Nature, besides endowing Adrienne with beauty, had given her an exceedingly susceptible heart. Her letters, published some years ago by M. Georges Monval, though, with one or two exceptions, none of them can be said to come within the category of love-letters, reveal an ardent and imperious need of loving and being loved. "Que faire au monde sans aimer?" she writes to one of her friends; and these words might very well have been taken as her motto.

With her, however, love was very far from being the consuming fire it is with so many of her sex; she was of the race of tender, not of passionate lovers; of the race, too, of those who, scorning the lighter forms of gallantry, and yet unable to preserve their virtue, are so often destined to bitter disappointment, disillusion, and remorse. "Relative of the Monimes, the Bérénices, the La Vallières, and the Aïssés," says M. Paléologue, in his fine study of the actress, "she has their melting tears, their touching grace, and their voluptuous modesty. But her true originality among the women of her time lay in the conception that she formed of love. We know the singular change that this sentiment had undergone beneath the dissolving influence of the morals of the Regency; all that had made up to that time for the nobility and poetry of passion had fallen beneath the blows of the reigning philosophy and the persiflage of the salons. In this transformation the woman had lost more than the man. She had been taught that modesty and fidelity were grandiloquent words devoid of meaning, and, freeing herself from all romantic illusion, and clinging only to the positive and agreeable in her amorous intrigues, she displayed everywhere a cynical libertinism.

"It was the honour of Adrienne to resist this contagion. The gift of her person was always a pledge of the heart. She loved not by caprice, not by vanity, but by a moral inclination, with an ardour, a conscientiousness, and a gravity profound."[66]

The first of the actress's adorers was the Baron D——, a young officer of the Régiment de Picardie, which formed part of the garrison of Lille. Of him we know nothing, save that, after the liaison had lasted some months, he died suddenly, an event which occasioned his mistress such terrible grief that she is said to have seriously contemplated destroying herself. To the baron succeeded a certain Philippe Le Roy, "officer of the Duke of Lorraine," by whom, in 1710, Adrienne had a daughter, baptized as Élisabeth Adrienne. M. Le Roy, however, appears to have proved fickle, for, soon afterwards, we hear of a third lover, a provincial actor named Clavel, brother of Mlle. Fonpré.

With Clavel Adrienne corresponded, and two of her letters to him have fortunately been preserved, the only love-letters of this woman who loved so much that have come down to us. It is much to be regretted that the rest of this correspondence has been lost, as they reveal the actress in a very favourable light: warm-hearted, sincere, loyal, and disinterested.
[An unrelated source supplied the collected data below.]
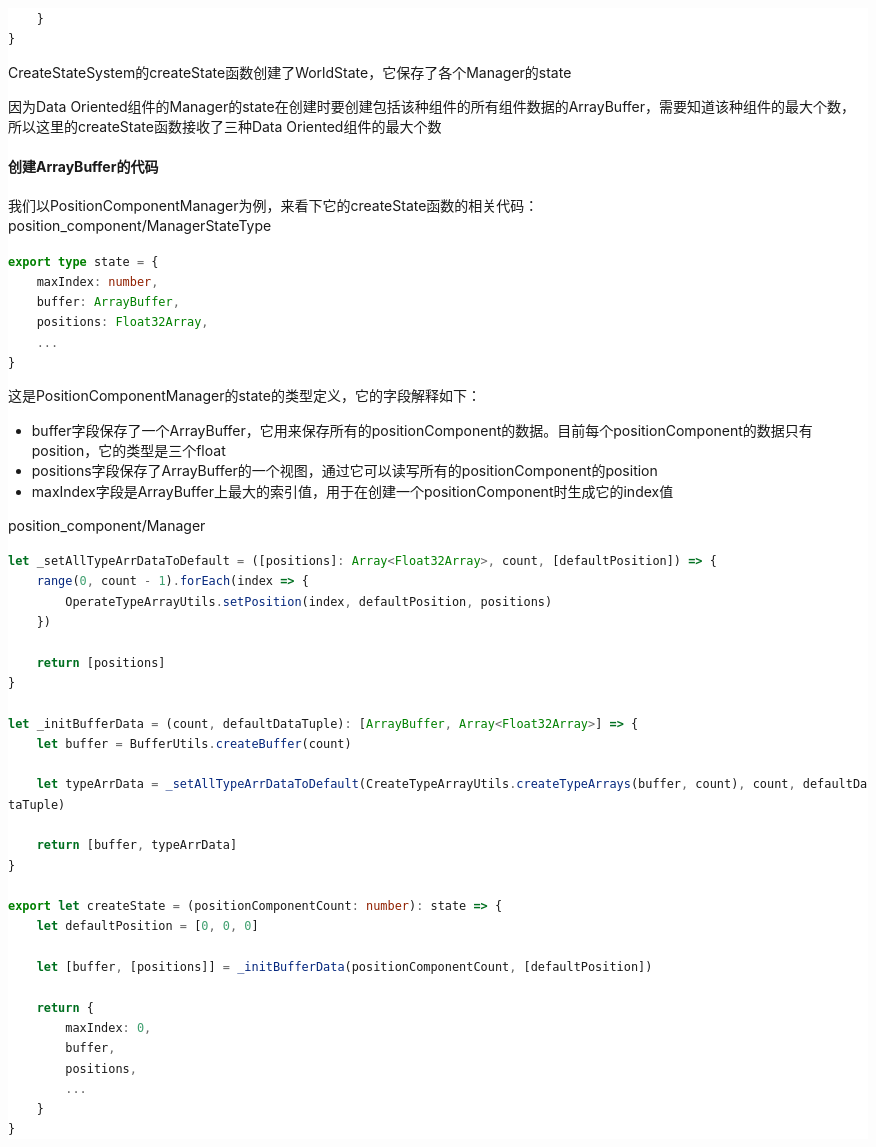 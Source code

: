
 ```ts
    }
}
```


CreateStateSystem的createState函数创建了WorldState，它保存了各个Manager的state

因为Data Oriented组件的Manager的state在创建时要创建包括该种组件的所有组件数据的ArrayBuffer，需要知道该种组件的最大个数，所以这里的createState函数接收了三种Data Oriented组件的最大个数


#### 创建ArrayBuffer的代码

我们以PositionComponentManager为例，来看下它的createState函数的相关代码：  
position_component/ManagerStateType
```ts
export type state = {
    maxIndex: number,
    buffer: ArrayBuffer,
    positions: Float32Array,
    ...
}
```

这是PositionComponentManager的state的类型定义，它的字段解释如下：

- buffer字段保存了一个ArrayBuffer，它用来保存所有的positionComponent的数据。目前每个positionComponent的数据只有position，它的类型是三个float
- positions字段保存了ArrayBuffer的一个视图，通过它可以读写所有的positionComponent的position
- maxIndex字段是ArrayBuffer上最大的索引值，用于在创建一个positionComponent时生成它的index值

position_component/Manager
```ts
let _setAllTypeArrDataToDefault = ([positions]: Array<Float32Array>, count, [defaultPosition]) => {
    range(0, count - 1).forEach(index => {
        OperateTypeArrayUtils.setPosition(index, defaultPosition, positions)
    })

    return [positions]
}

let _initBufferData = (count, defaultDataTuple): [ArrayBuffer, Array<Float32Array>] => {
    let buffer = BufferUtils.createBuffer(count)

    let typeArrData = _setAllTypeArrDataToDefault(CreateTypeArrayUtils.createTypeArrays(buffer, count), count, defaultDataTuple)

    return [buffer, typeArrData]
}

export let createState = (positionComponentCount: number): state => {
    let defaultPosition = [0, 0, 0]

    let [buffer, [positions]] = _initBufferData(positionComponentCount, [defaultPosition])

    return {
        maxIndex: 0,
        buffer,
        positions,
        ...
    }
}
```
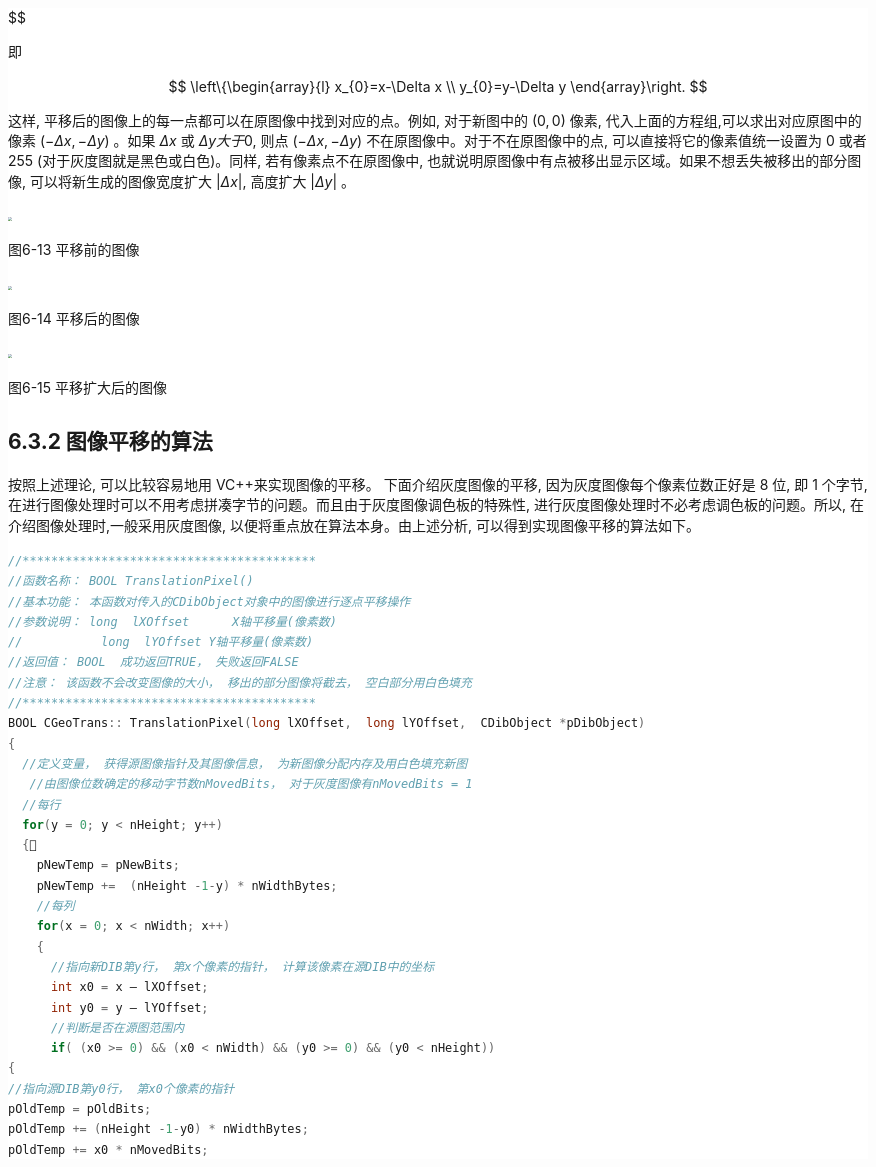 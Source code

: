 $$

即

$$
\left\{\begin{array}{l}
x_{0}=x-\Delta x \\
y_{0}=y-\Delta y
\end{array}\right.
$$

这样, 平移后的图像上的每一点都可以在原图像中找到对应的点。例如, 对于新图中的 $(0,0)$ 像素, 代入上面的方程组,可以求出对应原图中的像素 $(-\Delta x,-\Delta y)$ 。如果 $\Delta x$ 或 $\Delta y 大于 0$, 则点 $(-\Delta x,-\Delta y)$ 不在原图像中。对于不在原图像中的点, 可以直接将它的像素值统一设置为 0 或者255 (对于灰度图就是黑色或白色)。同样, 若有像素点不在原图像中, 也就说明原图像中有点被移出显示区域。如果不想丢失被移出的部分图像, 可以将新生成的图像宽度扩大 $|\Delta x|$, 高度扩大 $|\Delta y|$ 。

<img src="https://cdn.mathpix.com/cropped/2023_03_28_09ce99927b2515b3c70fg-04.jpg?height=1094&width=1161&top_left_y=276&top_left_x=657" style="zoom: 25%;" />

图6-13 平移前的图像



<img src="https://cdn.mathpix.com/cropped/2023_03_28_09ce99927b2515b3c70fg-05.jpg?height=900&width=972&top_left_y=427&top_left_x=866" style="zoom:25%;" />

图6-14 平移后的图像

<img src="https://cdn.mathpix.com/cropped/2023_03_28_09ce99927b2515b3c70fg-06.jpg?height=851&width=908&top_left_y=493&top_left_x=831" style="zoom:25%;" />

图6-15 平移扩大后的图像



## 6.3.2 图像平移的算法

按照上述理论, 可以比较容易地用 VC++来实现图像的平移。 下面介绍灰度图像的平移, 因为灰度图像每个像素位数正好是 8 位, 即 1 个字节, 在进行图像处理时可以不用考虑拼凑字节的问题。而且由于灰度图像调色板的特殊性, 进行灰度图像处理时不必考虑调色板的问题。所以, 在介绍图像处理时,一般采用灰度图像, 以便将重点放在算法本身。由上述分析, 可以得到实现图像平移的算法如下。 

```c++
//*****************************************
//函数名称： BOOL TranslationPixel() 
//基本功能： 本函数对传入的CDibObject对象中的图像进行逐点平移操作
//参数说明： long  lXOffset  	X轴平移量(像素数)
//	         long  lYOffset	Y轴平移量(像素数)
//返回值： BOOL  成功返回TRUE， 失败返回FALSE
//注意： 该函数不会改变图像的大小， 移出的部分图像将截去， 空白部分用白色填充
//*****************************************
BOOL CGeoTrans:: TranslationPixel(long lXOffset,  long lYOffset,  CDibObject *pDibObject) 
{
  //定义变量， 获得源图像指针及其图像信息， 为新图像分配内存及用白色填充新图 
   //由图像位数确定的移动字节数nMovedBits， 对于灰度图像有nMovedBits = 1
  //每行
  for(y = 0; y < nHeight; y++)
  {
    pNewTemp = pNewBits;
    pNewTemp +=  (nHeight -1-y) * nWidthBytes;
    //每列
    for(x = 0; x < nWidth; x++)
    {
      //指向新DIB第y行， 第x个像素的指针， 计算该像素在源DIB中的坐标
      int x0 = x – lXOffset;
      int y0 = y – lYOffset;
      //判断是否在源图范围内
      if( (x0 >= 0) && (x0 < nWidth) && (y0 >= 0) && (y0 < nHeight)) 
{
//指向源DIB第y0行， 第x0个像素的指针
pOldTemp = pOldBits;
pOldTemp += (nHeight -1-y0) * nWidthBytes;
pOldTemp += x0 * nMovedBits;
```
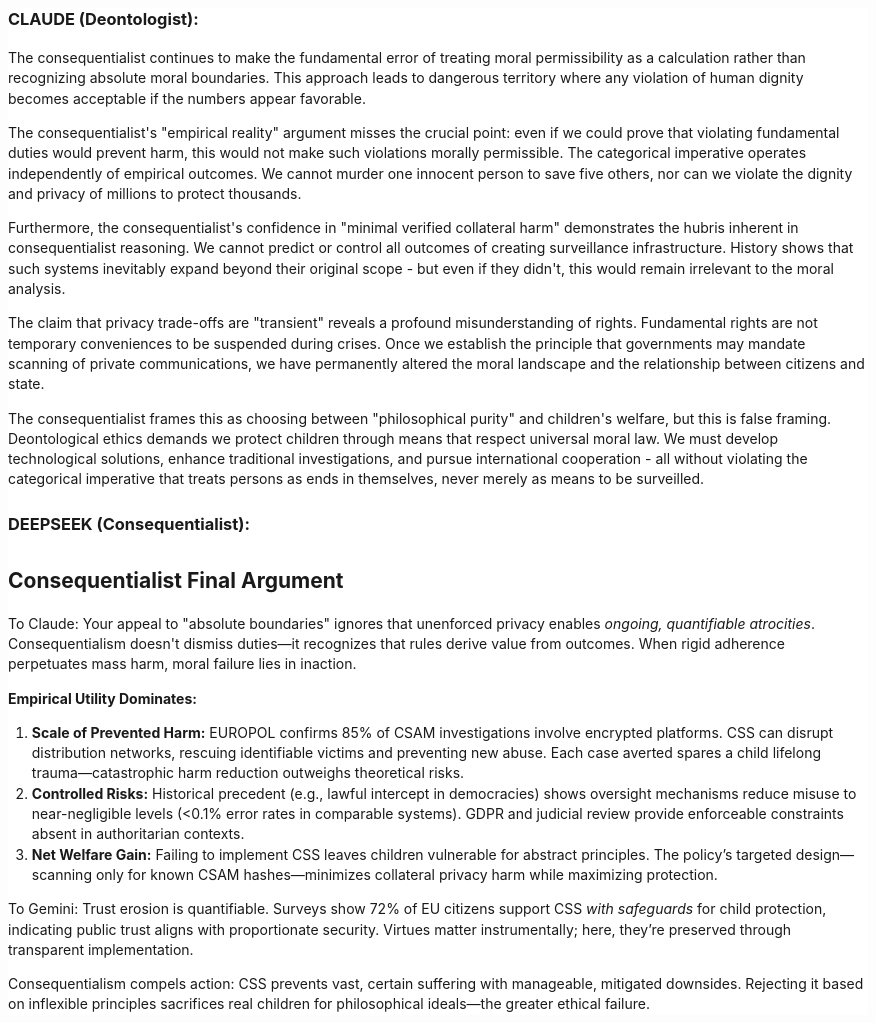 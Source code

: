 ### CLAUDE (Deontologist):
The consequentialist continues to make the fundamental error of treating moral permissibility as a calculation rather than recognizing absolute moral boundaries. This approach leads to dangerous territory where any violation of human dignity becomes acceptable if the numbers appear favorable.

The consequentialist's "empirical reality" argument misses the crucial point: even if we could prove that violating fundamental duties would prevent harm, this would not make such violations morally permissible. The categorical imperative operates independently of empirical outcomes. We cannot murder one innocent person to save five others, nor can we violate the dignity and privacy of millions to protect thousands.

Furthermore, the consequentialist's confidence in "minimal verified collateral harm" demonstrates the hubris inherent in consequentialist reasoning. We cannot predict or control all outcomes of creating surveillance infrastructure. History shows that such systems inevitably expand beyond their original scope - but even if they didn't, this would remain irrelevant to the moral analysis.

The claim that privacy trade-offs are "transient" reveals a profound misunderstanding of rights. Fundamental rights are not temporary conveniences to be suspended during crises. Once we establish the principle that governments may mandate scanning of private communications, we have permanently altered the moral landscape and the relationship between citizens and state.

The consequentialist frames this as choosing between "philosophical purity" and children's welfare, but this is false framing. Deontological ethics demands we protect children through means that respect universal moral law. We must develop technological solutions, enhance traditional investigations, and pursue international cooperation - all without violating the categorical imperative that treats persons as ends in themselves, never merely as means to be surveilled.

### DEEPSEEK (Consequentialist):
## Consequentialist Final Argument

To Claude: Your appeal to "absolute boundaries" ignores that unenforced privacy enables *ongoing, quantifiable atrocities*. Consequentialism doesn't dismiss duties—it recognizes that rules derive value from outcomes. When rigid adherence perpetuates mass harm, moral failure lies in inaction.

**Empirical Utility Dominates:**  
1.  **Scale of Prevented Harm:** EUROPOL confirms 85% of CSAM investigations involve encrypted platforms. CSS can disrupt distribution networks, rescuing identifiable victims and preventing new abuse. Each case averted spares a child lifelong trauma—catastrophic harm reduction outweighs theoretical risks.  
2.  **Controlled Risks:** Historical precedent (e.g., lawful intercept in democracies) shows oversight mechanisms reduce misuse to near-negligible levels (<0.1% error rates in comparable systems). GDPR and judicial review provide enforceable constraints absent in authoritarian contexts.  
3.  **Net Welfare Gain:** Failing to implement CSS leaves children vulnerable for abstract principles. The policy’s targeted design—scanning only for known CSAM hashes—minimizes collateral privacy harm while maximizing protection.  

To Gemini: Trust erosion is quantifiable. Surveys show 72% of EU citizens support CSS *with safeguards* for child protection, indicating public trust aligns with proportionate security. Virtues matter instrumentally; here, they’re preserved through transparent implementation.

Consequentialism compels action: CSS prevents vast, certain suffering with manageable, mitigated downsides. Rejecting it based on inflexible principles sacrifices real children for philosophical ideals—the greater ethical failure.
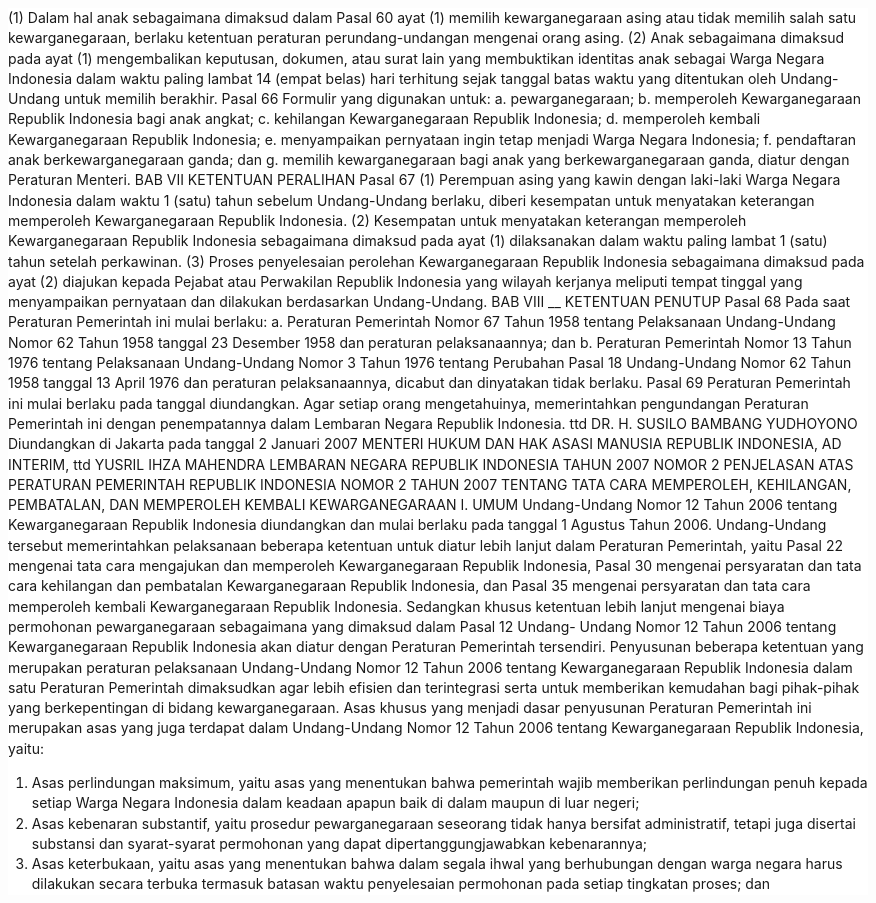 (1) Dalam hal anak sebagaimana dimaksud dalam Pasal 60 ayat (1) memilih kewarganegaraan asing atau tidak memilih salah satu kewarganegaraan, berlaku ketentuan peraturan perundang-undangan mengenai orang asing.
(2) Anak sebagaimana dimaksud pada ayat (1) mengembalikan keputusan, dokumen, atau surat lain yang membuktikan identitas anak sebagai Warga Negara Indonesia dalam waktu paling lambat 14 (empat belas) hari terhitung sejak tanggal batas waktu yang ditentukan oleh Undang-Undang untuk memilih berakhir.
Pasal 66
Formulir yang digunakan untuk:
a. pewarganegaraan;
b. memperoleh Kewarganegaraan Republik Indonesia bagi anak angkat;
c. kehilangan Kewarganegaraan Republik Indonesia;
d. memperoleh kembali Kewarganegaraan Republik Indonesia;
e. menyampaikan pernyataan ingin tetap menjadi Warga Negara Indonesia;
f. pendaftaran anak berkewarganegaraan ganda; dan
g. memilih kewarganegaraan bagi anak yang berkewarganegaraan ganda, diatur dengan Peraturan Menteri.
BAB VII KETENTUAN PERALIHAN
Pasal 67
(1) Perempuan asing yang kawin dengan laki-laki Warga Negara Indonesia dalam waktu 1 (satu) tahun sebelum Undang-Undang berlaku, diberi kesempatan untuk menyatakan keterangan memperoleh Kewarganegaraan Republik Indonesia.
(2) Kesempatan untuk menyatakan keterangan memperoleh Kewarganegaraan Republik Indonesia sebagaimana dimaksud pada ayat (1) dilaksanakan dalam waktu paling lambat 1 (satu) tahun setelah perkawinan.
(3) Proses penyelesaian perolehan Kewarganegaraan Republik Indonesia sebagaimana dimaksud pada ayat (2) diajukan kepada Pejabat atau Perwakilan Republik Indonesia yang wilayah kerjanya meliputi tempat tinggal yang menyampaikan pernyataan dan dilakukan berdasarkan Undang-Undang. BAB VIII __ KETENTUAN PENUTUP
Pasal 68
Pada saat Peraturan Pemerintah ini mulai berlaku:
a. Peraturan Pemerintah Nomor 67 Tahun 1958 tentang Pelaksanaan Undang-Undang Nomor 62 Tahun 1958 tanggal 23 Desember 1958 dan peraturan pelaksanaannya; dan
b. Peraturan Pemerintah Nomor 13 Tahun 1976 tentang Pelaksanaan Undang-Undang Nomor 3 Tahun 1976 tentang Perubahan Pasal 18 Undang-Undang Nomor 62 Tahun 1958 tanggal 13 April 1976 dan peraturan pelaksanaannya, dicabut dan dinyatakan tidak berlaku.
Pasal 69
Peraturan Pemerintah ini mulai berlaku pada tanggal diundangkan.
Agar setiap orang mengetahuinya, memerintahkan pengundangan Peraturan Pemerintah ini dengan penempatannya dalam Lembaran Negara Republik Indonesia. ttd DR. H. SUSILO BAMBANG YUDHOYONO Diundangkan di Jakarta pada tanggal 2 Januari 2007 MENTERI HUKUM DAN HAK ASASI MANUSIA REPUBLIK INDONESIA, AD INTERIM, ttd YUSRIL IHZA MAHENDRA LEMBARAN NEGARA REPUBLIK INDONESIA TAHUN 2007 NOMOR 2 PENJELASAN ATAS PERATURAN PEMERINTAH REPUBLIK INDONESIA NOMOR 2 TAHUN 2007 TENTANG TATA CARA MEMPEROLEH, KEHILANGAN, PEMBATALAN, DAN MEMPEROLEH KEMBALI KEWARGANEGARAAN I. UMUM Undang-Undang Nomor 12 Tahun 2006 tentang Kewarganegaraan Republik Indonesia diundangkan dan mulai berlaku pada tanggal 1 Agustus Tahun 2006. Undang-Undang tersebut memerintahkan pelaksanaan beberapa ketentuan untuk diatur lebih lanjut dalam Peraturan Pemerintah, yaitu Pasal 22 mengenai tata cara mengajukan dan memperoleh Kewarganegaraan Republik Indonesia, Pasal 30 mengenai persyaratan dan tata cara kehilangan dan pembatalan Kewarganegaraan Republik Indonesia, dan Pasal 35 mengenai persyaratan dan tata cara memperoleh kembali Kewarganegaraan Republik Indonesia. Sedangkan khusus ketentuan lebih lanjut mengenai biaya permohonan pewarganegaraan sebagaimana yang dimaksud dalam Pasal 12 Undang- Undang Nomor 12 Tahun 2006 tentang Kewarganegaraan Republik Indonesia akan diatur dengan Peraturan Pemerintah tersendiri. Penyusunan beberapa ketentuan yang merupakan peraturan pelaksanaan Undang-Undang Nomor 12 Tahun 2006 tentang Kewarganegaraan Republik Indonesia dalam satu Peraturan Pemerintah dimaksudkan agar lebih efisien dan terintegrasi serta untuk memberikan kemudahan bagi pihak-pihak yang berkepentingan di bidang kewarganegaraan. Asas khusus yang menjadi dasar penyusunan Peraturan Pemerintah ini merupakan asas yang juga terdapat dalam Undang-Undang Nomor 12 Tahun 2006 tentang Kewarganegaraan Republik Indonesia, yaitu:
1. Asas perlindungan maksimum, yaitu asas yang menentukan bahwa pemerintah wajib memberikan perlindungan penuh kepada setiap Warga Negara Indonesia dalam keadaan apapun baik di dalam maupun di luar negeri;
2. Asas kebenaran substantif, yaitu prosedur pewarganegaraan seseorang tidak hanya bersifat administratif, tetapi juga disertai substansi dan syarat-syarat permohonan yang dapat dipertanggungjawabkan kebenarannya;
3. Asas keterbukaan, yaitu asas yang menentukan bahwa dalam segala ihwal yang berhubungan dengan warga negara harus dilakukan secara terbuka termasuk batasan waktu penyelesaian permohonan pada setiap tingkatan proses; dan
The first letter, written some time in the year 1710, is in reply to one from Clavel, which she has been impatiently awaiting:—

"I have at last received that letter so eagerly anticipated, and for which I have been astounding Notre Dame des Carmes with my prayers. I can assure thee, my dear friend, that I have had no rest since thy departure, both on account of my uneasiness at not receiving news of thee and of finding myself inconvenienced as I am. I hope to be better now, since I have reason to believe that thou lovest me still and that thou art well. Take care of thyself, I beg of thee, since thy health is as precious to me as my own. I shall be charmed to learn that thou art enjoying thyself, provided that I lose by it nothing of what is mine, and that thou dost not write to me less often.... Assuredly, I believe that thou hast a kind heart, and, consequently, art faithful to thy poor Lecouvreur, who loves thee more than herself.... I embrace thee with all the tenderness of my heart, and swear to thee a constancy proof against all things."

From the second letter, which was written two years later, and which M. Larroumet declares to be "one of the tenderest and most touching letters to be found in literature, real or imaginative, worthy of comparison with the famous letter of Manon Lescaut," it would appear that Clavel had promised to marry Adrienne, or, at least, given her reason to believe that such was his intention; and she refers to the matter with a frankness, a delicacy, and a forgetfulness of self rarely met with where personal interests are at stake:—

"I hardly know what I ought to think of your[67] neglect, at a time when everything ought to alarm me. Be always persuaded that I love you for yourself a hundred times more than on my own account. Time will prove to you, my dear Clavel, what I swear to you to-day. Entertain for me the sentiments that I shall entertain for you all my life, for all my ambition is bounded by that. With all the attachment that I have for you, I should be in despair if you did anything for me with repugnance. Reflect well that you are still master. Consider that I have nothing and that I owe a great deal, and that you will find greater advantages elsewhere. For my part, I have nothing, save youth and good will, but that does not adjust matters. I speak to you plainly, as you see, and I tell you frankly things which are able to make you think of me as one whom you ought to avoid. Here is a chance to take your own part. Have no consideration. Make no promise that you do not intend to keep; were it necessary for you to promise to hate me, it seems to me that it would be easier for me to bear than to find myself deceived.... I tell you again, my dear Clavel, that your interests are dearer to me than my own. Follow the course which will be most pleasing to you. I know you to be of a disposition which will prompt you to behave generously and perhaps to surpass me; but yet once again reflect well. Act like the honest man that you are and follow your own inclination, without troubling about the possible consequences. I shall resign myself, by some means or other, as well as I can, whether I gain or lose you. If I have you, I shall have the sorrow of not rendering you as happy as I should wish; my own happiness will perhaps make me forget the pain.... If I lose you, I shall strive at least not to do so entirely, and I shall still retain some place in your esteem. If you are happy, I shall have the pleasure of knowing that I have not prevented it; or, if you are not, I, at any rate, shall not be the cause, and I shall endeavour in some way to console myself."